Data excerpts
═══

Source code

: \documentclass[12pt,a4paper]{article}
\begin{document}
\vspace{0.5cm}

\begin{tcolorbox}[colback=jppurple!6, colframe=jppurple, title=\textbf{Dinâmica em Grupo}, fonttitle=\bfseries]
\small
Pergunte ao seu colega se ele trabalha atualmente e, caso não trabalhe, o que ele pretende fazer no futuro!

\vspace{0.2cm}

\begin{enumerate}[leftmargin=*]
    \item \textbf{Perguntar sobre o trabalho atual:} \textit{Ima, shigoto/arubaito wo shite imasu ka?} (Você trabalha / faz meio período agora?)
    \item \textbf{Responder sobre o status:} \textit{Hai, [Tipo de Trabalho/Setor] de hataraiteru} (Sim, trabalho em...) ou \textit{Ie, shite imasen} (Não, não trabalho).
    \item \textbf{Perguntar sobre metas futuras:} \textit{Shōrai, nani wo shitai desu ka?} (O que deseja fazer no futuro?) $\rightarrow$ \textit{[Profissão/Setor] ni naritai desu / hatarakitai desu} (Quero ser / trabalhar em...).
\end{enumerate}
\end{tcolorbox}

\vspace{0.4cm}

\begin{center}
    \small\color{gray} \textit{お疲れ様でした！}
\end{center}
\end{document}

═══

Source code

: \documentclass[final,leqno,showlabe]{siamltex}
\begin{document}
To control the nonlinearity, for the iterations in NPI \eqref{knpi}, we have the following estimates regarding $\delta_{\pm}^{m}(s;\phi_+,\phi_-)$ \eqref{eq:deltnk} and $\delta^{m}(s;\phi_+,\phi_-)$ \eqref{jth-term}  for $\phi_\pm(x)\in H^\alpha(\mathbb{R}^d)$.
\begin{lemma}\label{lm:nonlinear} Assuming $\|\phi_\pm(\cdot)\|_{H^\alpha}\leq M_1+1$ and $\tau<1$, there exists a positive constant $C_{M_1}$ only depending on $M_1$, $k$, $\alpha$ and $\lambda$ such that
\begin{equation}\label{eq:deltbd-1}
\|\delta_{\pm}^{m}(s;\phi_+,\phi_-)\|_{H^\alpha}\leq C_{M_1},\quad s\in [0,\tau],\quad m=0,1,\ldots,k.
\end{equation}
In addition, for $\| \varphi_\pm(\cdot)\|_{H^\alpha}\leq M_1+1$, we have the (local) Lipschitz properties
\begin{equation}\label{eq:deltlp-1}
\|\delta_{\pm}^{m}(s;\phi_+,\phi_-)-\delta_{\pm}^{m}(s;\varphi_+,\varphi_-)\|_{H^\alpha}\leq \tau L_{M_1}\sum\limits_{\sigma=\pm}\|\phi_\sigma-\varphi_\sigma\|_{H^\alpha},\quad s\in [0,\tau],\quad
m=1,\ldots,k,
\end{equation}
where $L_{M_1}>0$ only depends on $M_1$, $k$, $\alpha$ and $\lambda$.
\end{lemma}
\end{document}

═══

▶ Requirement:
Where does "ldots" occur in the data? Copy each line that has it.

▶ Task result:
\|\delta_{\pm}^{m}(s;\phi_+,\phi_-)\|_{H^\alpha}\leq C_{M_1},\quad s\in [0,\tau],\quad m=0,1,\ldots,k.
m=1,\ldots,k,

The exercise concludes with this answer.